Der Biß der Nachkriegsjahre ist inzwischen lange vorbei. Aber - im Gegensatz zu vielen anderen Kabarett-Bühnen ist das „Kommödchen“ immer noch existent. Nachdem in der ersten Hälfte der 1990er Jahre das Gründer-Ehepaar starb, übernahm 1993 Sohn Kay Sebastian Lorentz die Leitung. Fast hätte die traditionsreiche Bühne nicht überlebt. Aber Lorentz schaffte es. Er setzt bis heute nicht mehr auf Aufklärung, sondern vielmehr auf „intelligente Unterhaltung“.
Es gibt ein fünfköpfiges Ensemble (Maike Kühl, Heiko Seidel, Christian Ehring, Daniel Graf und Martin Maier-Bode), das beim Publikum seit Jahren sehr beliebt ist.
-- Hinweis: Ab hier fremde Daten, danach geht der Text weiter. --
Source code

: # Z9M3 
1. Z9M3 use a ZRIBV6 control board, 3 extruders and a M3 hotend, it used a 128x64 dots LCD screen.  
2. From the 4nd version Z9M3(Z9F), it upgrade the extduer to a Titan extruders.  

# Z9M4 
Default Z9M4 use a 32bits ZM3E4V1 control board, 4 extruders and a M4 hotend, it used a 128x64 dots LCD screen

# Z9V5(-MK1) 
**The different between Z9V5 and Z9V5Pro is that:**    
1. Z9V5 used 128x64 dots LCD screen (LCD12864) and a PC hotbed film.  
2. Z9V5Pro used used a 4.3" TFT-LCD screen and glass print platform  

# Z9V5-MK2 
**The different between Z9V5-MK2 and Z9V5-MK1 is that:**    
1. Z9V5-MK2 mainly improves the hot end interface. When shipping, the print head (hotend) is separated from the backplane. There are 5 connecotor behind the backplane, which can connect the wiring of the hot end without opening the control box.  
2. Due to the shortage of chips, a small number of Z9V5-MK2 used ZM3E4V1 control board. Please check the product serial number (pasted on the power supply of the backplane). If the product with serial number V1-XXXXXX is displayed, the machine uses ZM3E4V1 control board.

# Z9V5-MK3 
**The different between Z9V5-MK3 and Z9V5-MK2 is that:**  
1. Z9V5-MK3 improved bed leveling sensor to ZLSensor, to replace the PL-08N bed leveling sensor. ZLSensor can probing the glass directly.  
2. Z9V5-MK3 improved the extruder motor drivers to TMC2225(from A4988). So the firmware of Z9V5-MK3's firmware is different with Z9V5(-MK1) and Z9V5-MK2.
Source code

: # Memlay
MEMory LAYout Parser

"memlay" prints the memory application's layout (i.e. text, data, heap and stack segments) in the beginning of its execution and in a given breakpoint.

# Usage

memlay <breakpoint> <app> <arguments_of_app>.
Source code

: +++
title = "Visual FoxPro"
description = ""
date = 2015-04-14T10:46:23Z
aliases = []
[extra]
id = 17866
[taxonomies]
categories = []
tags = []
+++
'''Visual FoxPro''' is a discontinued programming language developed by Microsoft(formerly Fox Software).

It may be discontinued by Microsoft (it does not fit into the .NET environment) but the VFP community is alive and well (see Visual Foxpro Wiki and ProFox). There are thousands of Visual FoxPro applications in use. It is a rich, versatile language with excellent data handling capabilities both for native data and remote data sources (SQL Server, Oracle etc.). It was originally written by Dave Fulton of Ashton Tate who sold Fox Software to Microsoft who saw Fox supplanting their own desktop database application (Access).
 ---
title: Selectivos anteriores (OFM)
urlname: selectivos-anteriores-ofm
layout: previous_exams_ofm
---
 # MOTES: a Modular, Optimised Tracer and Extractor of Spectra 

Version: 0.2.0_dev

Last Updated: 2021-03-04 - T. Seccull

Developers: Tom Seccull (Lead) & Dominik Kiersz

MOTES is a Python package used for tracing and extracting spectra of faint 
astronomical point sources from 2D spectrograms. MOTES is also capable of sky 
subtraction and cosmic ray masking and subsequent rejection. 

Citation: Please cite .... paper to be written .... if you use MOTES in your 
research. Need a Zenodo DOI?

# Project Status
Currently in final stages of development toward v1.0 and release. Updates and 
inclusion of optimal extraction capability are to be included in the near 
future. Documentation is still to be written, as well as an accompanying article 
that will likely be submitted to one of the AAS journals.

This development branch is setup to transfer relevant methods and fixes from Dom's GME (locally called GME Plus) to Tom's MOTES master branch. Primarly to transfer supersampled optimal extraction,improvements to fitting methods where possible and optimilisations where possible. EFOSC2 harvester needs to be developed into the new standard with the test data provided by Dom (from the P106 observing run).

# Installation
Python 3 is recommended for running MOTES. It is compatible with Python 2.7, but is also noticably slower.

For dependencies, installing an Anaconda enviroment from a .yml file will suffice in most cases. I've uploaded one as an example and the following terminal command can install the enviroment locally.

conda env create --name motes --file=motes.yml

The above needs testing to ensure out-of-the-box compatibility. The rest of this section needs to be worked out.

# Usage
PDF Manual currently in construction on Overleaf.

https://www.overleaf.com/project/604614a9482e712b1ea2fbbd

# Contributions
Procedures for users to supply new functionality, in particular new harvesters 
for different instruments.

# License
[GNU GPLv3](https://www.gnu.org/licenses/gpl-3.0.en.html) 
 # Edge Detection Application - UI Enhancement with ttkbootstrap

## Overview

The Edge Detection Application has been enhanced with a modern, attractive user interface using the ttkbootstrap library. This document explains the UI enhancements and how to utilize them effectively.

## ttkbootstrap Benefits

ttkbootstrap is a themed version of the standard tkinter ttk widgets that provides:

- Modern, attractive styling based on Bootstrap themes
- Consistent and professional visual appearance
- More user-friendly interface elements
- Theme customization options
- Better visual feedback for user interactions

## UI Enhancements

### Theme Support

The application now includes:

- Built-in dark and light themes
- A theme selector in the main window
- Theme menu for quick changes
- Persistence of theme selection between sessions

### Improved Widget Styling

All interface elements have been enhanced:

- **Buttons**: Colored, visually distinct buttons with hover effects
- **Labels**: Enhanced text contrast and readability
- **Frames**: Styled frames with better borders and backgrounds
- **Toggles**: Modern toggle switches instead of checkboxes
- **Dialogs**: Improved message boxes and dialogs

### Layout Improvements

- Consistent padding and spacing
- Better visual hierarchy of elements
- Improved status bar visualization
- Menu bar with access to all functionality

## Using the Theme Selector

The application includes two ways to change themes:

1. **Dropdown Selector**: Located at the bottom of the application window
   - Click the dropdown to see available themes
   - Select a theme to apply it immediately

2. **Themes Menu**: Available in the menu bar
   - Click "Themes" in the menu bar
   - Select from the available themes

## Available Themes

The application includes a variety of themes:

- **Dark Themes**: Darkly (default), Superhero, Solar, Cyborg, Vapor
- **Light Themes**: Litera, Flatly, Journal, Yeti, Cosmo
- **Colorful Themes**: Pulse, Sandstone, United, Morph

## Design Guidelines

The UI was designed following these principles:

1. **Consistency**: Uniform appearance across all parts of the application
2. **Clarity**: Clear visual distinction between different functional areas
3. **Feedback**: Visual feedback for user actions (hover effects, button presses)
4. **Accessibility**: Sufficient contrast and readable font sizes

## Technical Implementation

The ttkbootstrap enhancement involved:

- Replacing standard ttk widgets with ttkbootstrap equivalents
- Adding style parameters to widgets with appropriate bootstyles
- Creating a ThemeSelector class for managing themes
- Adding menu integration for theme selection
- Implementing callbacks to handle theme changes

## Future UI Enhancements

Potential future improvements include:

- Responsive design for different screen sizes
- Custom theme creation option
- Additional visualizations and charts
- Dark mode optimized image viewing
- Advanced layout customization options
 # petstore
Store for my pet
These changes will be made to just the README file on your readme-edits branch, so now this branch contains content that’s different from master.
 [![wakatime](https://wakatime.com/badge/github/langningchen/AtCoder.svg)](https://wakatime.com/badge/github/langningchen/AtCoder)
Zudem gibt es in dem Haus mit immerhin 200 Plätzen immer wieder Gastspiele. Alle großen Namen der deutschsprachigen Kabarettszene sind regelmäßig zu erleben. Auch damit punktet das „Kom(m)ödchen“, das auch nach sieben Jahrzehnten keß, frisch und auch immer noch gerne frech auftritt. „Man kann den Leuten bei der medialen Versorgung heute nichts Neues mehr erzählen“, sagt Lorentz. Dafür zieht das Live-Erlebnis das Publikum an, das TV-Kabarettisten auch mal hautnah erleben will.
 
Und wer da alles zu sehen war, in den vergangenen Jahrzehnten. Unvergessen der Moralist, Dichter und Sänger Hanns Dieter Hüsch, Franz Hohler, Jochen Busse, Harald Schmidt, Thomas FreitagWerner Schneyder, Volker Pispers, Anka Zink, Mathias Richling oder auch Emil Steinberger. Und natürlich noch viele, viele mehr. 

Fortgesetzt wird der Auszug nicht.